> _The task_
Keep the pictures out, please, and set down every record exactly.

[Material shown — start]

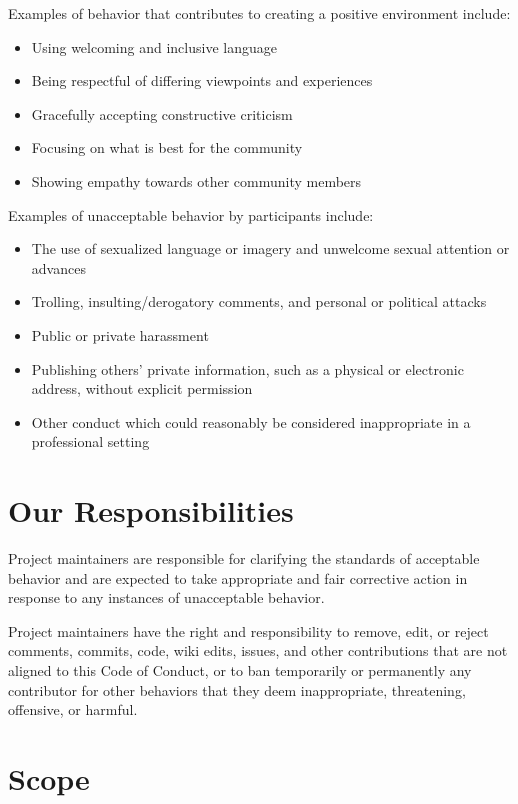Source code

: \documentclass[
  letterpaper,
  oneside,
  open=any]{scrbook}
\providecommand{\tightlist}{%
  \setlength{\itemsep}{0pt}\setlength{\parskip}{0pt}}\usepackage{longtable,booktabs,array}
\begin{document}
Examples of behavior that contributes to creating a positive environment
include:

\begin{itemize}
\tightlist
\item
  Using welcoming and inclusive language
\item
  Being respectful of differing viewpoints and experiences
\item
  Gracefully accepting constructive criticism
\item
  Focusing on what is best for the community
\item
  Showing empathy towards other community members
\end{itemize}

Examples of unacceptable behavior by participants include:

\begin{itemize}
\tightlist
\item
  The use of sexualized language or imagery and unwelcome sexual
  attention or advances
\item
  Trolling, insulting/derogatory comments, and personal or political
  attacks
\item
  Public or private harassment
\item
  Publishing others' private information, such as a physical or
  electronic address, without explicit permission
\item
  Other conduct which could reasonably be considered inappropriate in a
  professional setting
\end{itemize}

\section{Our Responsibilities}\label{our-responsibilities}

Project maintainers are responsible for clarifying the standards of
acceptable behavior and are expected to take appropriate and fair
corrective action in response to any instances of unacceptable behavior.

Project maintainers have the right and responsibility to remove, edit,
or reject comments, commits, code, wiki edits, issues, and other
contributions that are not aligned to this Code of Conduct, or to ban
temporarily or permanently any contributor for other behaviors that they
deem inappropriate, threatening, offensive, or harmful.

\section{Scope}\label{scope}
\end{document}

[Material shown — finish]

> _Output below_
Source code

: \documentclass[
  letterpaper,
  oneside,
  open=any]{scrbook}
\providecommand{\tightlist}{%
  \setlength{\itemsep}{0pt}\setlength{\parskip}{0pt}}\usepackage{longtable,booktabs,array}
\begin{document}
Examples of behavior that contributes to creating a positive environment
include:

\begin{itemize}
\tightlist
\item
  Using welcoming and inclusive language
\item
  Being respectful of differing viewpoints and experiences
\item
  Gracefully accepting constructive criticism
\item
  Focusing on what is best for the community
\item
  Showing empathy towards other community members
\end{itemize}

Examples of unacceptable behavior by participants include:

\begin{itemize}
\tightlist
\item
  The use of sexualized language or imagery and unwelcome sexual
  attention or advances
\item
  Trolling, insulting/derogatory comments, and personal or political
  attacks
\item
  Public or private harassment
\item
  Publishing others' private information, such as a physical or
  electronic address, without explicit permission
\item
  Other conduct which could reasonably be considered inappropriate in a
  professional setting
\end{itemize}

\section{Our Responsibilities}\label{our-responsibilities}

Project maintainers are responsible for clarifying the standards of
acceptable behavior and are expected to take appropriate and fair
corrective action in response to any instances of unacceptable behavior.

Project maintainers have the right and responsibility to remove, edit,
or reject comments, commits, code, wiki edits, issues, and other
contributions that are not aligned to this Code of Conduct, or to ban
temporarily or permanently any contributor for other behaviors that they
deem inappropriate, threatening, offensive, or harmful.

\section{Scope}\label{scope}
\end{document}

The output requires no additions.